== Segment start ==
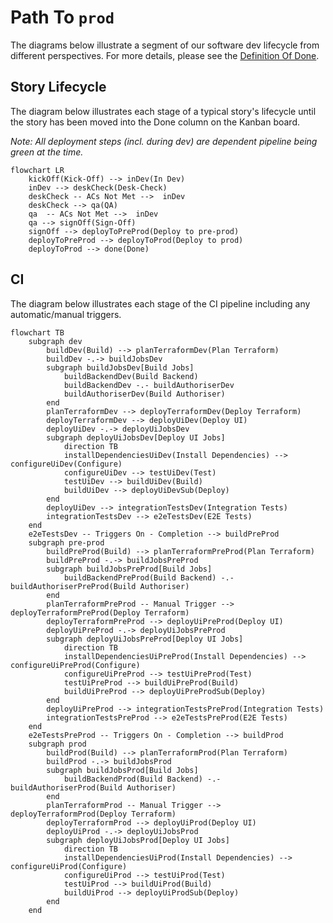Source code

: # Path To `prod`

The diagrams below illustrate a segment of our software dev lifecycle from different perspectives. For more details,
please see
the [Definition Of Done](https://gpitbjss.atlassian.net/wiki/spaces/TW/pages/12314869771/Definition+of+done+ARF).

## Story Lifecycle

The diagram below illustrates each stage of a typical story's lifecycle until the story has been moved into the Done
column on the Kanban board.

_Note: All deployment steps (incl. during dev) are dependent pipeline being green at the time._

```mermaid
flowchart LR
    kickOff(Kick-Off) --> inDev(In Dev)
    inDev --> deskCheck(Desk-Check)
    deskCheck -- ACs Not Met -->  inDev
    deskCheck --> qa(QA)
    qa  -- ACs Not Met -->  inDev
    qa --> signOff(Sign-Off)
    signOff --> deployToPreProd(Deploy to pre-prod)
    deployToPreProd --> deployToProd(Deploy to prod)
    deployToProd --> done(Done)
```

## CI

The diagram below illustrates each stage of the CI pipeline including any automatic/manual triggers.

```mermaid
flowchart TB
    subgraph dev
        buildDev(Build) --> planTerraformDev(Plan Terraform)
        buildDev -.-> buildJobsDev
        subgraph buildJobsDev[Build Jobs]
            buildBackendDev(Build Backend)
            buildBackendDev -.- buildAuthoriserDev
            buildAuthoriserDev(Build Authoriser)
        end
        planTerraformDev --> deployTerraformDev(Deploy Terraform)
        deployTerraformDev --> deployUiDev(Deploy UI)
        deployUiDev -.-> deployUiJobsDev
        subgraph deployUiJobsDev[Deploy UI Jobs]
            direction TB
            installDependenciesUiDev(Install Dependencies) --> configureUiDev(Configure)
            configureUiDev --> testUiDev(Test)
            testUiDev --> buildUiDev(Build)
            buildUiDev --> deployUiDevSub(Deploy)
        end
        deployUiDev --> integrationTestsDev(Integration Tests)
        integrationTestsDev --> e2eTestsDev(E2E Tests)
    end
    e2eTestsDev -- Triggers On - Completion --> buildPreProd
    subgraph pre-prod
        buildPreProd(Build) --> planTerraformPreProd(Plan Terraform)
        buildPreProd -.-> buildJobsPreProd
        subgraph buildJobsPreProd[Build Jobs]
            buildBackendPreProd(Build Backend) -.- buildAuthoriserPreProd(Build Authoriser)
        end
        planTerraformPreProd -- Manual Trigger --> deployTerraformPreProd(Deploy Terraform)
        deployTerraformPreProd --> deployUiPreProd(Deploy UI)
        deployUiPreProd -.-> deployUiJobsPreProd
        subgraph deployUiJobsPreProd[Deploy UI Jobs]
            direction TB
            installDependenciesUiPreProd(Install Dependencies) --> configureUiPreProd(Configure)
            configureUiPreProd --> testUiPreProd(Test)
            testUiPreProd --> buildUiPreProd(Build)
            buildUiPreProd --> deployUiPreProdSub(Deploy)
        end
        deployUiPreProd --> integrationTestsPreProd(Integration Tests)
        integrationTestsPreProd --> e2eTestsPreProd(E2E Tests)
    end
    e2eTestsPreProd -- Triggers On - Completion --> buildProd
    subgraph prod
        buildProd(Build) --> planTerraformProd(Plan Terraform)
        buildProd -.-> buildJobsProd
        subgraph buildJobsProd[Build Jobs]
            buildBackendProd(Build Backend) -.- buildAuthoriserProd(Build Authoriser)
        end
        planTerraformProd -- Manual Trigger --> deployTerraformProd(Deploy Terraform)
        deployTerraformProd --> deployUiProd(Deploy UI)
        deployUiProd -.-> deployUiJobsProd
        subgraph deployUiJobsProd[Deploy UI Jobs]
            direction TB
            installDependenciesUiProd(Install Dependencies) --> configureUiProd(Configure)
            configureUiProd --> testUiProd(Test)
            testUiProd --> buildUiProd(Build)
            buildUiProd --> deployUiProdSub(Deploy)
        end
    end
```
== Segment end ==
§ **WORK INSTRUCTION**
Of all the lines in the entries, count those with the string "buildUiDev", and report only that number.

§ **THE ANSWER**
2